Quite often when I am doing some online marketing I receive reports in PDF format containing links and I need to somehow extract the links from the pdf in order to submit those links to various indexing services.
I used to pay an outsourcer $10 each time, but now I do it myself and it takes less than 60 seconds.
Here is an example of a PDF I will receive which contains links to all my press releases and as you can see they are not really in any friendly copyable format.
Here are the steps I use to extract a list of all the links in the PDF using free online tools.
STEP 1: Convert the PDF to HTML
a. Go to: http://www.pdfonline.com/pdf-to-word-converter/
b. Upload your PDF file (the conversion process will start automatically)
c. After file is converted click the “download” button in the header.
d. Select the option “Download HTML file” and save to your computer.
STEP 2: Extract URLS from HTML file
a. Go to: http://eel.surf7.net.my/
b. Find the html file you downloaded to your computer in step 1.
c. Open the html file in your web browser.
d. Select “view source” so you can copy and paste the source code.

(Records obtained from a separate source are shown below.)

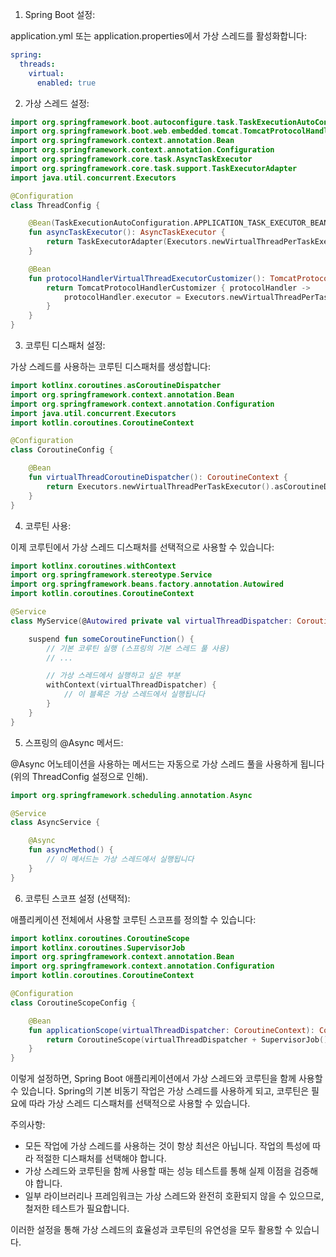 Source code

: 1. Spring Boot 설정:

application.yml 또는 application.properties에서 가상 스레드를 활성화합니다:

```yaml
spring:
  threads:
    virtual:
      enabled: true
```

2. 가상 스레드 설정:

```kotlin
import org.springframework.boot.autoconfigure.task.TaskExecutionAutoConfiguration
import org.springframework.boot.web.embedded.tomcat.TomcatProtocolHandlerCustomizer
import org.springframework.context.annotation.Bean
import org.springframework.context.annotation.Configuration
import org.springframework.core.task.AsyncTaskExecutor
import org.springframework.core.task.support.TaskExecutorAdapter
import java.util.concurrent.Executors

@Configuration
class ThreadConfig {

    @Bean(TaskExecutionAutoConfiguration.APPLICATION_TASK_EXECUTOR_BEAN_NAME)
    fun asyncTaskExecutor(): AsyncTaskExecutor {
        return TaskExecutorAdapter(Executors.newVirtualThreadPerTaskExecutor())
    }

    @Bean
    fun protocolHandlerVirtualThreadExecutorCustomizer(): TomcatProtocolHandlerCustomizer<*> {
        return TomcatProtocolHandlerCustomizer { protocolHandler ->
            protocolHandler.executor = Executors.newVirtualThreadPerTaskExecutor()
        }
    }
}
```

3. 코루틴 디스패처 설정:

가상 스레드를 사용하는 코루틴 디스패처를 생성합니다:

```kotlin
import kotlinx.coroutines.asCoroutineDispatcher
import org.springframework.context.annotation.Bean
import org.springframework.context.annotation.Configuration
import java.util.concurrent.Executors
import kotlin.coroutines.CoroutineContext

@Configuration
class CoroutineConfig {

    @Bean
    fun virtualThreadCoroutineDispatcher(): CoroutineContext {
        return Executors.newVirtualThreadPerTaskExecutor().asCoroutineDispatcher()
    }
}
```

4. 코루틴 사용:

이제 코루틴에서 가상 스레드 디스패처를 선택적으로 사용할 수 있습니다:

```kotlin
import kotlinx.coroutines.withContext
import org.springframework.stereotype.Service
import org.springframework.beans.factory.annotation.Autowired
import kotlin.coroutines.CoroutineContext

@Service
class MyService(@Autowired private val virtualThreadDispatcher: CoroutineContext) {

    suspend fun someCoroutineFunction() {
        // 기본 코루틴 실행 (스프링의 기본 스레드 풀 사용)
        // ...

        // 가상 스레드에서 실행하고 싶은 부분
        withContext(virtualThreadDispatcher) {
            // 이 블록은 가상 스레드에서 실행됩니다
        }
    }
}
```

5. 스프링의 @Async 메서드:

@Async 어노테이션을 사용하는 메서드는 자동으로 가상 스레드 풀을 사용하게 됩니다 (위의 ThreadConfig 설정으로 인해).

```kotlin
import org.springframework.scheduling.annotation.Async

@Service
class AsyncService {

    @Async
    fun asyncMethod() {
        // 이 메서드는 가상 스레드에서 실행됩니다
    }
}
```

6. 코루틴 스코프 설정 (선택적):

애플리케이션 전체에서 사용할 코루틴 스코프를 정의할 수 있습니다:

```kotlin
import kotlinx.coroutines.CoroutineScope
import kotlinx.coroutines.SupervisorJob
import org.springframework.context.annotation.Bean
import org.springframework.context.annotation.Configuration
import kotlin.coroutines.CoroutineContext

@Configuration
class CoroutineScopeConfig {

    @Bean
    fun applicationScope(virtualThreadDispatcher: CoroutineContext): CoroutineScope {
        return CoroutineScope(virtualThreadDispatcher + SupervisorJob())
    }
}
```

이렇게 설정하면, Spring Boot 애플리케이션에서 가상 스레드와 코루틴을 함께 사용할 수 있습니다. Spring의 기본 비동기 작업은 가상 스레드를 사용하게 되고, 코루틴은 필요에 따라 가상 스레드 디스패처를 선택적으로 사용할 수 있습니다.

주의사항:
- 모든 작업에 가상 스레드를 사용하는 것이 항상 최선은 아닙니다. 작업의 특성에 따라 적절한 디스패처를 선택해야 합니다.
- 가상 스레드와 코루틴을 함께 사용할 때는 성능 테스트를 통해 실제 이점을 검증해야 합니다.
- 일부 라이브러리나 프레임워크는 가상 스레드와 완전히 호환되지 않을 수 있으므로, 철저한 테스트가 필요합니다.

이러한 설정을 통해 가상 스레드의 효율성과 코루틴의 유연성을 모두 활용할 수 있습니다.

e. Copy all the source code and paste it into the form at surf7
f. Follow the steps 1-5 below.
Here is a screenshot of the form on surf7 where you paste your code.
1. Paste your html code here
2. Select “New Line” so that each url is placed on a new line
3. Select URL as the type of address to extract
4. Click Extract button
5. All the url’s from the html file will be outputted here.
You can then take that list of url’s and do with them what you wish.